On 02/20/14 07:40, Risto Vaarandi wrote:
> hi Douglas,
Hi Risto!
> I would personally use NFS-Alert:* context only for indicating that an
> alarm has been previously issued, and keep the NFS:* context for storing
> data throughout the event correlation scheme. Switching the roles in the
> middle of the scheme will complicate things and make them hard to
> understand later. I modified your ruleset a bit and was able to lessen
> the number of rules somewhat:
> type = Single
> ptype = regexp
> continue = takenext
> pattern = ([^ ]+) kernel: (newnfs|nfs) server ([^:]+):([^:]+): not
> responding
> desc = NFS problem between client $1 and server $3 on filesystem $4
> action = add NFS:$1:$3:$4 $0
>
> type = PairWithWindow
> ptype = regexp
> continue = takenext
> pattern = ([^ ]+) kernel: (newnfs|nfs) server ([^:]+):([^:]+): not
> responding
> context = !NFS-Alert:$1:$3:$4
> desc = NFS problem between client $1 and server $3 on filesystem $4
> action = create NFS-Alert:$1:$3:$4; \
> report NFS:$1:$3:$4 /usr/bin/mail -s "NFS extended problems on
> $1" risto
> ptype2 = regexp
> continue2 = takenext
> pattern2 = \s$1 kernel: (newnfs|nfs) server $3:$4: is alive again
> desc2 = NFS working between client %1 and server %3 on filesystem %4
> action2 = delete NFS:%1:%3:%4
> window = 30
>
> type = Single
> ptype = regexp
> continue = takenext
> pattern = ([^ ]+) kernel: (newnfs|nfs) server ([^:]+):([^:]+): is alive
> again
> context = NFS-Alert:$1:$3:$4
> desc = NFS now working between client $1 and server $3 on filesystem $4
> action = add NFS:$1:$3:$4 $0; \
> report NFS:$1:$3:$4 /usr/bin/mail -s "NFS working on $1" risto; \
> delete NFS:$1:$3:$4; delete NFS-Alert:$1:$3:$4
>
>
> Note that the second rule removes the data context if alarm is not
> issued (we need this kind of garbage collection, because otherwise each
> very short NFS timeout will leave behind a context with infinite
> lifetime). Also, the third rule which issues AllClear-message will drop
> both the data and alarm-flag context.
Hey, thanks for the help. That definitely cleans things up quite a bit.

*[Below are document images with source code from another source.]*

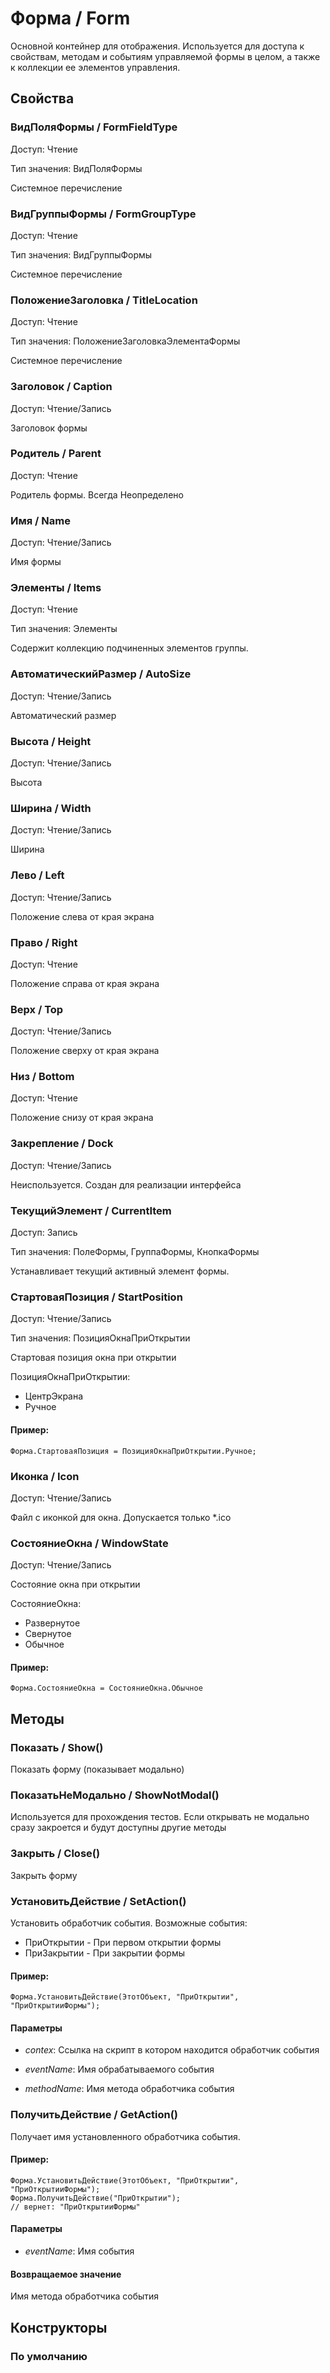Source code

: 
# Форма / Form

    
    
Основной контейнер для отображения.
Используется для доступа к свойствам, методам и событиям управляемой формы в целом, а также к коллекции ее элементов управления.


  
  
## Свойства
    
### ВидПоляФормы / FormFieldType
Доступ: Чтение

Тип значения: ВидПоляФормы

    
    
Системное перечисление


  
  
### ВидГруппыФормы / FormGroupType
Доступ: Чтение

Тип значения: ВидГруппыФормы

    
    
Системное перечисление


  
  
### ПоложениеЗаголовка / TitleLocation
Доступ: Чтение

Тип значения: ПоложениеЗаголовкаЭлементаФормы

    
    
Системное перечисление


  
  
### Заголовок / Caption
Доступ: Чтение/Запись
    
    
Заголовок формы


  
  
### Родитель / Parent
Доступ: Чтение
    
    
Родитель формы. Всегда Неопределено


  
  
### Имя / Name
Доступ: Чтение/Запись
    
    
Имя формы


  
  
### Элементы / Items
Доступ: Чтение

Тип значения: Элементы

    
    
Содержит коллекцию подчиненных элементов группы.


  
  
### АвтоматическийРазмер / AutoSize
Доступ: Чтение/Запись
    
    
Автоматический размер


  
  
### Высота / Height
Доступ: Чтение/Запись
    
    
Высота


  
  
### Ширина / Width
Доступ: Чтение/Запись
    
    
Ширина


  
  
### Лево / Left
Доступ: Чтение/Запись
    
    
Положение слева от края экрана


  
  
### Право / Right
Доступ: Чтение
    
    
Положение справа от края экрана


  
  
### Верх / Top
Доступ: Чтение/Запись
    
    
Положение сверху от края экрана


  
  
### Низ / Bottom
Доступ: Чтение
    
    
Положение снизу от края экрана


  
  
### Закрепление / Dock
Доступ: Чтение/Запись
    
    
Неиспользуется. Создан для реализации интерфейса


  
  
### ТекущийЭлемент / CurrentItem
Доступ: Запись

Тип значения: ПолеФормы, ГруппаФормы, КнопкаФормы

    
    
Устанавливает текущий активный элемент формы.


  
  
### СтартоваяПозиция / StartPosition
Доступ: Чтение/Запись

Тип значения: ПозицияОкнаПриОткрытии

    
    
Стартовая позиция окна при открытии

ПозицияОкнаПриОткрытии:
- ЦентрЭкрана
- Ручное


  
  
#### Пример:
    Форма.СтартоваяПозиция = ПозицияОкнаПриОткрытии.Ручное;
    

### Иконка / Icon
Доступ: Чтение/Запись
    
    
Файл с иконкой для окна. Допускается только *.ico


  
  
### СостояниеОкна / WindowState
Доступ: Чтение/Запись
    
    
Состояние окна при открытии

СостояниеОкна:
- Развернутое
- Свернутое
- Обычное


  
  
#### Пример:
    Форма.СостояниеОкна = СостояниеОкна.Обычное
    

## Методы
    
### Показать / Show()
    
    
    
Показать форму (показывает модально)


  
  
### ПоказатьНеМодально / ShowNotModal()
    
    
    
Используется для прохождения тестов. Если открывать не модально сразу закроется и будут доступны другие методы


  
  
### Закрыть / Close()
    
    
    
Закрыть форму


  
  
### УстановитьДействие / SetAction()
    
    
    
Установить обработчик события.
Возможные события:
- ПриОткрытии - При первом открытии формы
- ПриЗакрытии - При закрытии формы


  
  
#### Пример:
    Форма.УстановитьДействие(ЭтотОбъект, "ПриОткрытии", "ПриОткрытииФормы");
    

#### Параметры

* *contex*: Ссылка на скрипт в котором находится обработчик события

* *eventName*: Имя обрабатываемого события

* *methodName*: Имя метода обработчика события

### ПолучитьДействие / GetAction()
    
    
    
Получает имя установленного обработчика события.


  
  
#### Пример:
    Форма.УстановитьДействие(ЭтотОбъект, "ПриОткрытии", "ПриОткрытииФормы");
    Форма.ПолучитьДействие("ПриОткрытии");
    // вернет: "ПриОткрытииФормы"
    

#### Параметры

* *eventName*: Имя события

#### Возвращаемое значение

Имя метода обработчика события

  
## Конструкторы

  
### По умолчанию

For the sake of the list, here is an updated ruleset. I tweaked the
regexps to handle both FreeBSD and Linux kernel messages about NFS. I
also added a threshold rule to count problems that don't get reported
and if 5 show up in an hour to generate an alert. And lastly I made the
reporting a bit more concise with the event descriptions.
Thanks to all for the advice and direction!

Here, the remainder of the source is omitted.